The present invention relates to sealing and then reopening aluminum beverage cans.
Historically many inventors have addressed the problem of saving the beverage contents of a partially consumed can of soda or beer. U.S. Pat. No. 3,904,071 (1975) to Stearns discloses a seal for an opening in a flip-top can, where it is desired to re-close the can after a portion of the contents has been removed. A cover (20, FIGS. 7,8) has a wire frame with an elastic (rubber bag) upper portion shaped like the oval opening and supporting a handle. Under the upper portion is a lower portion sized larger than the opening. The handle is used to wedge the upper and lower portions into the hole. Design flaws would appear to be the tendency of a rubber bag to wear and tear against the sharp edges of a hole in the aluminum can. It could not be used in all shapes of holes; it is expensive in production. Also a relatively great force is required to put it into place making it inconvenient for women and children.

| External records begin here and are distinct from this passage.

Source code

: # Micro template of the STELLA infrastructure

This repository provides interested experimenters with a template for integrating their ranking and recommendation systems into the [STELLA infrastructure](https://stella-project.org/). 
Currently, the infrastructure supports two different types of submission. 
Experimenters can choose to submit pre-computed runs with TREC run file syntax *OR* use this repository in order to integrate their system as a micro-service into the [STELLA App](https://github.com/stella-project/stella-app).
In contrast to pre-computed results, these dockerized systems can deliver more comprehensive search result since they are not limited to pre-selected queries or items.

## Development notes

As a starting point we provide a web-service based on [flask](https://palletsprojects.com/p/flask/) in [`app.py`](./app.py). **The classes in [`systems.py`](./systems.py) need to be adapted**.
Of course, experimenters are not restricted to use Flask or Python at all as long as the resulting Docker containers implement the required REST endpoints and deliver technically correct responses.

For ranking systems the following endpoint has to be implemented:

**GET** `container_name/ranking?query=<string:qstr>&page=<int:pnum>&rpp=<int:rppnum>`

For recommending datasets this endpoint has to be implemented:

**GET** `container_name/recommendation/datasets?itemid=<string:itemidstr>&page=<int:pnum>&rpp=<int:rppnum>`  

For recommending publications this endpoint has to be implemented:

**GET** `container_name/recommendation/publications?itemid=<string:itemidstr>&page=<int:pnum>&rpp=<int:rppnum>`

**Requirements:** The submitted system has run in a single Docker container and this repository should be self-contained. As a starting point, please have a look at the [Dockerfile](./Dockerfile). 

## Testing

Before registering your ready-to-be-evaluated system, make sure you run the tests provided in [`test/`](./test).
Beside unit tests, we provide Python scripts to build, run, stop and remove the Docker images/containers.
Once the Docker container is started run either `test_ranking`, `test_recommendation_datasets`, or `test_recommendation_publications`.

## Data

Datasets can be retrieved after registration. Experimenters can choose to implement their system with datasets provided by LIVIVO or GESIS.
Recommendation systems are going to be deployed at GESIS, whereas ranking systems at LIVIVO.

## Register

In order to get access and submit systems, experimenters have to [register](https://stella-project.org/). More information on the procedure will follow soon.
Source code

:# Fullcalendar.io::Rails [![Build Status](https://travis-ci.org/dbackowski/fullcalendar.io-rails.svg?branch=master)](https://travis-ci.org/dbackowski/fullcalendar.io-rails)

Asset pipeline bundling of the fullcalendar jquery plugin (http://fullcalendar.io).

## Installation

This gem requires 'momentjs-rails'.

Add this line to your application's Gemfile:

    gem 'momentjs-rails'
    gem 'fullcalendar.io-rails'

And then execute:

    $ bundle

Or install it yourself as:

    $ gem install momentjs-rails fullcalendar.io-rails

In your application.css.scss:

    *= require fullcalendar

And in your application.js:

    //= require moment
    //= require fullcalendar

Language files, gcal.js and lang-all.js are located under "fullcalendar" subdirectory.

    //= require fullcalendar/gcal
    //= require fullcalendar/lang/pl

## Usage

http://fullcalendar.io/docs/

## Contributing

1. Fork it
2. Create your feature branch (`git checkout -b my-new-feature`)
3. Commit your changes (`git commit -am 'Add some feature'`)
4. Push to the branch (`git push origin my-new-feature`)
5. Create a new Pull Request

U.S. Pat. No. 4,433,792 (1984) to Mandel discloses a tab pivotally mounted to a pivot rivet located next to the hole. The underside of the tab has a plastic coated lip, which is used to reseal the opening. This invention requires a custom-made aluminum can.
Pub. No. US 2004/0013827 A1 (2004) to Zuser et al. discloses a thermally sealable multilayer film for a custom can re-sealable opening. This invention requires custom-made plastic containers.
A brief summary of other related art follows below.
D.E. 04335709 discloses a swivel pull tab on a can such that for re-sealing after the pull tab is cracked open, a plug on the bottom of the pull tab can be pushed back into the hole.
G.B. 2305657 discloses a similar concept to DE04335709 along with a PCT search report negating its patentability.
U.S. Pat. No. 3,424,338 (1969) to Kazel discloses a re-sealable can with a hole covered by a tear strip having a plug.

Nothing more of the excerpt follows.